### PROVIDED DATA
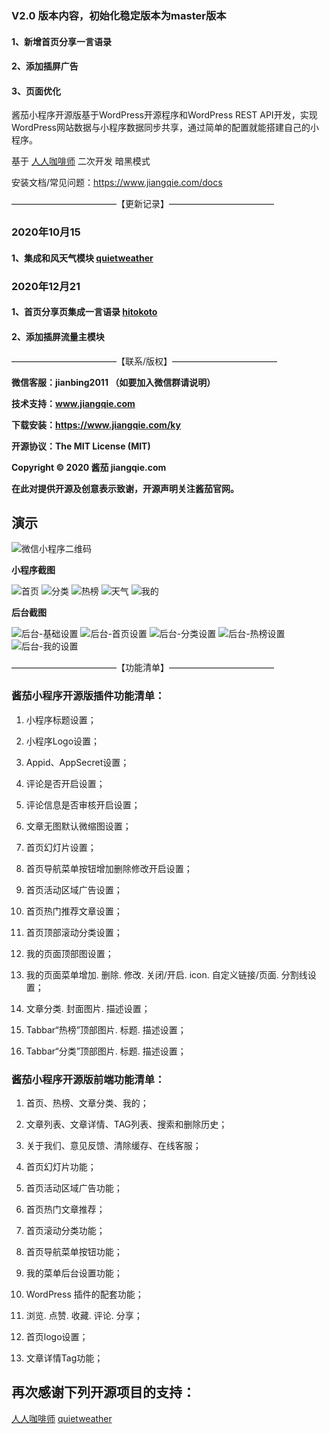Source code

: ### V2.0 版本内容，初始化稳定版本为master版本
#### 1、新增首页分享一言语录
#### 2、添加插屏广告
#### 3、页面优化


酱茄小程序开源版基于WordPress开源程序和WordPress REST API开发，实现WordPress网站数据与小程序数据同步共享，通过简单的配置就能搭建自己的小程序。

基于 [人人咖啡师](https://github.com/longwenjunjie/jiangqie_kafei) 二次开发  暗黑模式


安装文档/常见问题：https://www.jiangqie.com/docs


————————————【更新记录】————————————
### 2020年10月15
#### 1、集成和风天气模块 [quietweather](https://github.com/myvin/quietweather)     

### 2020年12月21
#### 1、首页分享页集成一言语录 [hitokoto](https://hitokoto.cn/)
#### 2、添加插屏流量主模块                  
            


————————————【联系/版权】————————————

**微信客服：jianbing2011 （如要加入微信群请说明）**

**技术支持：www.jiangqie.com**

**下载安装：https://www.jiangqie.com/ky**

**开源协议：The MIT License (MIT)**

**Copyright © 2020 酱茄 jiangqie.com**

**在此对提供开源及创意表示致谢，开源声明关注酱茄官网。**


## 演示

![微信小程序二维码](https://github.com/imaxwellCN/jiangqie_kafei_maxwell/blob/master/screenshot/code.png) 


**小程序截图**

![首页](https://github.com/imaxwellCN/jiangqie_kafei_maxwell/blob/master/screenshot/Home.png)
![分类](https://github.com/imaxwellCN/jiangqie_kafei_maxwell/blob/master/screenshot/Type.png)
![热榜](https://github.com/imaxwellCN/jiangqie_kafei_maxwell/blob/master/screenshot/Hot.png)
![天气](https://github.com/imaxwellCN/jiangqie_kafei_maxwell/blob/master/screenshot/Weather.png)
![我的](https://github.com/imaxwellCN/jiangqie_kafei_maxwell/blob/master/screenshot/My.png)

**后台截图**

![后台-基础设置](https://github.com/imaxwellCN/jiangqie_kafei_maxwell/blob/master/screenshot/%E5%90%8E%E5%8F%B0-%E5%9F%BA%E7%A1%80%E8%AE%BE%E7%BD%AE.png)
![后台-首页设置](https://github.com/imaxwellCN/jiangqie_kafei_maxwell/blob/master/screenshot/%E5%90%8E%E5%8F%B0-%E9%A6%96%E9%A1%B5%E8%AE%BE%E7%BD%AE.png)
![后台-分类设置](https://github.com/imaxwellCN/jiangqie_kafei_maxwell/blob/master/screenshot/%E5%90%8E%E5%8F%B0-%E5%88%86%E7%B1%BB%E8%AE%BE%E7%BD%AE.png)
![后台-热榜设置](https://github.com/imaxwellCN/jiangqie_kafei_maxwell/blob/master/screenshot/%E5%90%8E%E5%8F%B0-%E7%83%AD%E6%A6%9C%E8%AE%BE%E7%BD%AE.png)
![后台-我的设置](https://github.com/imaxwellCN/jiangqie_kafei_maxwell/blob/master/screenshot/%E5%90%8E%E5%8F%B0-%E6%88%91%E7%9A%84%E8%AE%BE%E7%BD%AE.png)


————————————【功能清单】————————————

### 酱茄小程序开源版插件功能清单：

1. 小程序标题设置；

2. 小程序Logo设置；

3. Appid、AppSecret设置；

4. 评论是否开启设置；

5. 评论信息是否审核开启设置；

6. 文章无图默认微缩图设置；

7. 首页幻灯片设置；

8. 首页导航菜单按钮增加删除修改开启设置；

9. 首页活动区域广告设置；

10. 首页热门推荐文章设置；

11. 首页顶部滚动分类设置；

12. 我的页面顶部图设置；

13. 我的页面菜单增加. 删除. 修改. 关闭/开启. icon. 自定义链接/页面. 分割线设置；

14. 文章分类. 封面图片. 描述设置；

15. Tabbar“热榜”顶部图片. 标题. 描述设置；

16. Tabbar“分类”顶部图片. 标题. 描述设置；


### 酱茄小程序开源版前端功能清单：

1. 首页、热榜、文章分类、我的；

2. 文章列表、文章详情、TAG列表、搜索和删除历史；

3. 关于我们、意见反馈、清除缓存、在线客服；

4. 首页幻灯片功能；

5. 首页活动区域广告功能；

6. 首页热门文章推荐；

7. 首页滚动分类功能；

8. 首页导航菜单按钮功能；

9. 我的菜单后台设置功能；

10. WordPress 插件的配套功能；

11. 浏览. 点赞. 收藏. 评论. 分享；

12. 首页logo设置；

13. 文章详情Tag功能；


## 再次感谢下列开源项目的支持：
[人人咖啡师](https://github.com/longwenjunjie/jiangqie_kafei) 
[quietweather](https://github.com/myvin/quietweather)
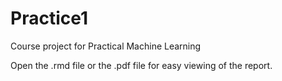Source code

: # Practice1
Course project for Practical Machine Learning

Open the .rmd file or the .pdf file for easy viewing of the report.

### PROBLEM TO WORK ON
Search the entries above for lines containing the word "blob", and copy each one.

### EXERCISE RESPONSE
![微信小程序二维码](https://github.com/imaxwellCN/jiangqie_kafei_maxwell/blob/master/screenshot/code.png) 
![首页](https://github.com/imaxwellCN/jiangqie_kafei_maxwell/blob/master/screenshot/Home.png)
![分类](https://github.com/imaxwellCN/jiangqie_kafei_maxwell/blob/master/screenshot/Type.png)
![热榜](https://github.com/imaxwellCN/jiangqie_kafei_maxwell/blob/master/screenshot/Hot.png)
![天气](https://github.com/imaxwellCN/jiangqie_kafei_maxwell/blob/master/screenshot/Weather.png)
![我的](https://github.com/imaxwellCN/jiangqie_kafei_maxwell/blob/master/screenshot/My.png)
![后台-基础设置](https://github.com/imaxwellCN/jiangqie_kafei_maxwell/blob/master/screenshot/%E5%90%8E%E5%8F%B0-%E5%9F%BA%E7%A1%80%E8%AE%BE%E7%BD%AE.png)
![后台-首页设置](https://github.com/imaxwellCN/jiangqie_kafei_maxwell/blob/master/screenshot/%E5%90%8E%E5%8F%B0-%E9%A6%96%E9%A1%B5%E8%AE%BE%E7%BD%AE.png)
![后台-分类设置](https://github.com/imaxwellCN/jiangqie_kafei_maxwell/blob/master/screenshot/%E5%90%8E%E5%8F%B0-%E5%88%86%E7%B1%BB%E8%AE%BE%E7%BD%AE.png)
![后台-热榜设置](https://github.com/imaxwellCN/jiangqie_kafei_maxwell/blob/master/screenshot/%E5%90%8E%E5%8F%B0-%E7%83%AD%E6%A6%9C%E8%AE%BE%E7%BD%AE.png)
![后台-我的设置](https://github.com/imaxwellCN/jiangqie_kafei_maxwell/blob/master/screenshot/%E5%90%8E%E5%8F%B0-%E6%88%91%E7%9A%84%E8%AE%BE%E7%BD%AE.png)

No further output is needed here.